• _Activity_: Only a number is expected here: the count of lines in this data where "Development" occurs.

• _Material provided_:
◆ ◆ ◆ ◆ ◆

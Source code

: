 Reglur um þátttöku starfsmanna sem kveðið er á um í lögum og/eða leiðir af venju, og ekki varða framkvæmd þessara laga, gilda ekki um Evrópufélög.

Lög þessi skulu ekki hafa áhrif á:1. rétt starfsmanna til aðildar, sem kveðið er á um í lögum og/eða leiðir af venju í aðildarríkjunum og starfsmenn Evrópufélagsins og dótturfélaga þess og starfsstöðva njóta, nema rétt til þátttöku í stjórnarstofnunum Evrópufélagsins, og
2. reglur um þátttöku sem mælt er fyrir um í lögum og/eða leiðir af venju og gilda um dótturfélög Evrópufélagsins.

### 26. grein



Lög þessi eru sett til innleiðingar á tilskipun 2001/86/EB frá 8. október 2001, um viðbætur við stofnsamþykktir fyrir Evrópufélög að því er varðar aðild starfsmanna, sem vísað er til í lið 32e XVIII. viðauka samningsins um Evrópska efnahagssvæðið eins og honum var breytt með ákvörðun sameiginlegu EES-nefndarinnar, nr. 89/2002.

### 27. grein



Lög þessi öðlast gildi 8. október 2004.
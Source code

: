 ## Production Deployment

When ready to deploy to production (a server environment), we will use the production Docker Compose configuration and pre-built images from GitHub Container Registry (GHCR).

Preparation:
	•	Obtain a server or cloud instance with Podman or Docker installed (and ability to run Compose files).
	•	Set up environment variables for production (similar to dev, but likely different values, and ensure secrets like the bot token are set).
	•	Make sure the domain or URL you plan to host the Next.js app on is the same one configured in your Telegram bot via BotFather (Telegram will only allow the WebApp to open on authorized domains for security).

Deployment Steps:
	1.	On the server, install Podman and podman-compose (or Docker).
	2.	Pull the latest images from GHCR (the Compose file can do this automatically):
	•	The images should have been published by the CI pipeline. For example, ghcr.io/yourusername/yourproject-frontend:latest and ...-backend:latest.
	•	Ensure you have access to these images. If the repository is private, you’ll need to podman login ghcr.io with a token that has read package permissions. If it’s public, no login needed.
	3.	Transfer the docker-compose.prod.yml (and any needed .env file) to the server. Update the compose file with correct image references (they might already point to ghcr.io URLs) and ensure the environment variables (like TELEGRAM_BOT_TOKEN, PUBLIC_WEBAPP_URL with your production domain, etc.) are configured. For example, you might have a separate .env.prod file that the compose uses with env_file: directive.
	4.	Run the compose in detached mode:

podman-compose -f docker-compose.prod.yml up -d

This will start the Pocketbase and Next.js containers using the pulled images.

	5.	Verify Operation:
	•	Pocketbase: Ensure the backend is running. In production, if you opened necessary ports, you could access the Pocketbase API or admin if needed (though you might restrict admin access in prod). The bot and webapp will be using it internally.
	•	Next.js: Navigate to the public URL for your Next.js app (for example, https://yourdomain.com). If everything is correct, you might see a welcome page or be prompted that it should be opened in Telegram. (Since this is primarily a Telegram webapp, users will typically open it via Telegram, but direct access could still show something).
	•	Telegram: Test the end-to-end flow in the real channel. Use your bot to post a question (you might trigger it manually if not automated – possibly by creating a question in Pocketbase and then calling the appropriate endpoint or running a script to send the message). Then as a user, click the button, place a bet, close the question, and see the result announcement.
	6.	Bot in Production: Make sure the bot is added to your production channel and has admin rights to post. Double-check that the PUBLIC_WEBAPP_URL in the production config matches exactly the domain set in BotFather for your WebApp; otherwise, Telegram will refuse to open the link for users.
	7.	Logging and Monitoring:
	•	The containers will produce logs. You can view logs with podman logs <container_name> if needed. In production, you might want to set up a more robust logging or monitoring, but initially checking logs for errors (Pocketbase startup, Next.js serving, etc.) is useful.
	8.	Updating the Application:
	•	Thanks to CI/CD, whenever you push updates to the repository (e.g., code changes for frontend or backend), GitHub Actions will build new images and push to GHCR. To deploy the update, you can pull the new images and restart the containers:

◆ ◆ ◆ ◆ ◆

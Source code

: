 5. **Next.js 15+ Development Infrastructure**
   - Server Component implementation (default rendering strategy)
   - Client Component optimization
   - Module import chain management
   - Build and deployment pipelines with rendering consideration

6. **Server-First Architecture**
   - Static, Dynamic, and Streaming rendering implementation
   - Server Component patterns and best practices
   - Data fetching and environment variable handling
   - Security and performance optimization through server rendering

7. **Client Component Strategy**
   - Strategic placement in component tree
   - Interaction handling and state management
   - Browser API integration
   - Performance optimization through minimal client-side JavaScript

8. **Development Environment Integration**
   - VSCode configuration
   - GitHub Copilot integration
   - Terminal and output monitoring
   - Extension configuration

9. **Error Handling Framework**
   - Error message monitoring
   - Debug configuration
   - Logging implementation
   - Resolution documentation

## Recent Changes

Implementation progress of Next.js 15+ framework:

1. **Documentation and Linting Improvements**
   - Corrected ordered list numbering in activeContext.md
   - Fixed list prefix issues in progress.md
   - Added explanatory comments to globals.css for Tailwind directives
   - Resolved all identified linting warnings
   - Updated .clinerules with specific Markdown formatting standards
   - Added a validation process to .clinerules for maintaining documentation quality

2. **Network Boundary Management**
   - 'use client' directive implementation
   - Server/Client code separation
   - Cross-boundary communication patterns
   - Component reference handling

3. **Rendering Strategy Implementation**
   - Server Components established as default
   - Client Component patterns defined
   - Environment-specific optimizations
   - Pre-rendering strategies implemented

◆ ◆ ◆ ◆ ◆

• _Solution for this task_: 2